:: What is needed ::
Search the data for the word "args" and copy each line that has it.

Task inputs below:

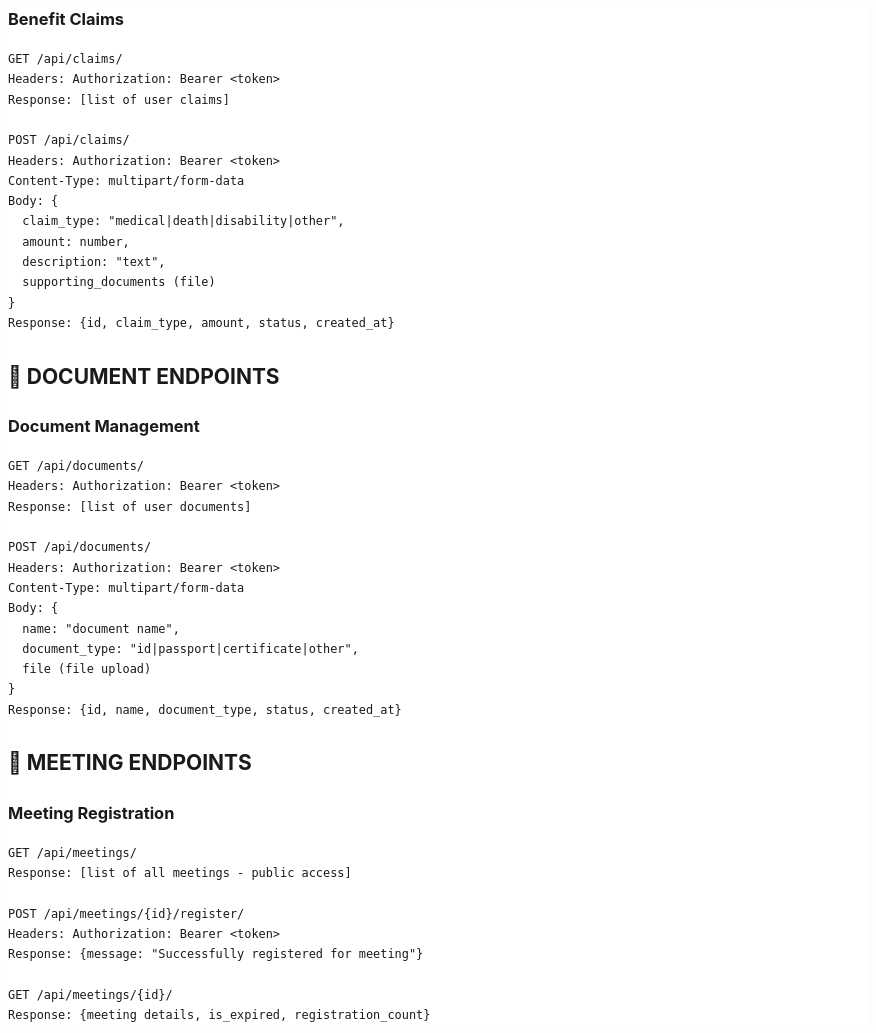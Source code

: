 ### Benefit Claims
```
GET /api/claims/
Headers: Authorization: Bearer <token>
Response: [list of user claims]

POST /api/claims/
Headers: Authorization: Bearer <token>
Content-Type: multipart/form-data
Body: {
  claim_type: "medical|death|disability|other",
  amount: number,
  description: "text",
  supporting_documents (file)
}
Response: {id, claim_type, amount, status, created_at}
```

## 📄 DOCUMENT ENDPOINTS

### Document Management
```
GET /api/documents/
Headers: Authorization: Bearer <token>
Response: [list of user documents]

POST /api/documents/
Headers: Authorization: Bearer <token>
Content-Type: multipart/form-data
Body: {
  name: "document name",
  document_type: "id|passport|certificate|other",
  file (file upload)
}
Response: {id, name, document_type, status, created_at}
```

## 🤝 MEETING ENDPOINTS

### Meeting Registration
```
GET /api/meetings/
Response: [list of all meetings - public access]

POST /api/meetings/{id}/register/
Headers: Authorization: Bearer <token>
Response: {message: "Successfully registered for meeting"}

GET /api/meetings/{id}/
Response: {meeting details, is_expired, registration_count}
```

End of Task inputs.
Task inputs below:

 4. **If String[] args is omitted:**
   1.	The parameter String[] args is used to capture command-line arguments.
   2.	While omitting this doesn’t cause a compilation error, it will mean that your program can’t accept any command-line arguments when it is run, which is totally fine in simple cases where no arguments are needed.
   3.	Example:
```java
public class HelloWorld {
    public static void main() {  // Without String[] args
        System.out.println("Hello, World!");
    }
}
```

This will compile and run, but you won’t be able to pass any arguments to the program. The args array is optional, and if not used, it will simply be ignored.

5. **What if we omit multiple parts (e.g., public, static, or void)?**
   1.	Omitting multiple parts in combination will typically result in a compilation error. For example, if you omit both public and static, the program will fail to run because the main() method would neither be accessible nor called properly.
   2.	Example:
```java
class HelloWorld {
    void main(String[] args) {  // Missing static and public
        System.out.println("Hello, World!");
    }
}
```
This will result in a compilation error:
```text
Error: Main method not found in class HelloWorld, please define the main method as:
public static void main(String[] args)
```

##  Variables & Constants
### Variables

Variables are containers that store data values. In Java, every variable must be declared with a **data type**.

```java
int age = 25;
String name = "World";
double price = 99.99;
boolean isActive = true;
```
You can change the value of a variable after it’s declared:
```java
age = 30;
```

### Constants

End of Task inputs.
Task inputs below:

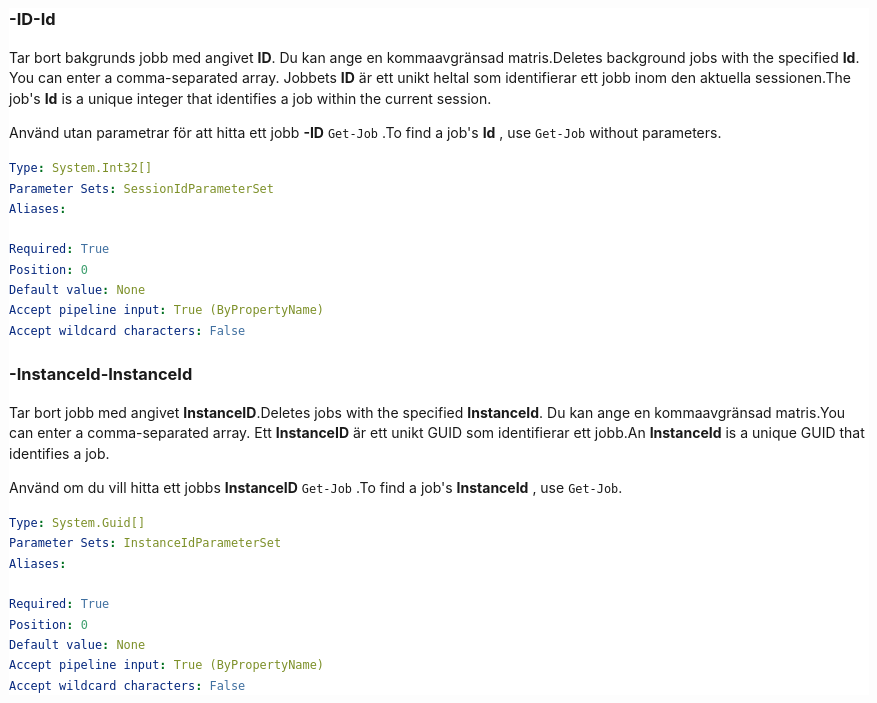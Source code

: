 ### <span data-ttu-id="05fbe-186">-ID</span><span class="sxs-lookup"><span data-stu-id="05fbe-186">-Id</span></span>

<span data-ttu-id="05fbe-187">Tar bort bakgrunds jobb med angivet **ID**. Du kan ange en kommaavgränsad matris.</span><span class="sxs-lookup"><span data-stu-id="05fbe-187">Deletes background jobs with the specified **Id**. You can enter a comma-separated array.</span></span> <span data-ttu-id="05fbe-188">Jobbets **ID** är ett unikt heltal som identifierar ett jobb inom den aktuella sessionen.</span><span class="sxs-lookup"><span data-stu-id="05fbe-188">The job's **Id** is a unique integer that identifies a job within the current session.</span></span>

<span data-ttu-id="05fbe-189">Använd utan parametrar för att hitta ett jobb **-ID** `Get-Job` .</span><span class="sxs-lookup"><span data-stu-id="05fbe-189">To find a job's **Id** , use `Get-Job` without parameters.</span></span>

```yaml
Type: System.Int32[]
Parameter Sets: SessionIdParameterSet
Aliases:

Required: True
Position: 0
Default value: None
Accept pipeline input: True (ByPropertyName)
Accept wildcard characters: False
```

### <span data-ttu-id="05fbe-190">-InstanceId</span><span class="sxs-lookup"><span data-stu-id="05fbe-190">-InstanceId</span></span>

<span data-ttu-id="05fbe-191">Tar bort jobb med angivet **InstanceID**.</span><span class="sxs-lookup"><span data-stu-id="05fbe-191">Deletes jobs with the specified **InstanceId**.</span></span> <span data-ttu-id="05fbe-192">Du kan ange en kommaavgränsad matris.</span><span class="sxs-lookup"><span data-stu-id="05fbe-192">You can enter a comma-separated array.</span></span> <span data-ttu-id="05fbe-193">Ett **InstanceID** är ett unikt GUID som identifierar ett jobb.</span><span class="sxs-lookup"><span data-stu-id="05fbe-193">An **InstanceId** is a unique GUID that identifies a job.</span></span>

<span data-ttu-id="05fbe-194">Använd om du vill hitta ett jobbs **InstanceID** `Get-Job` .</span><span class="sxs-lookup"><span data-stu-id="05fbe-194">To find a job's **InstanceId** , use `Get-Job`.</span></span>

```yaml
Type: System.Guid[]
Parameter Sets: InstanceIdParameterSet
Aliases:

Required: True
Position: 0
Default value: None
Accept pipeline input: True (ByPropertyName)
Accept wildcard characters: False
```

End of Task inputs.

:: Answer area ::
 4. **If String[] args is omitted:**
   1.	The parameter String[] args is used to capture command-line arguments.
    public static void main() {  // Without String[] args
This will compile and run, but you won’t be able to pass any arguments to the program. The args array is optional, and if not used, it will simply be ignored.
    void main(String[] args) {  // Missing static and public
public static void main(String[] args)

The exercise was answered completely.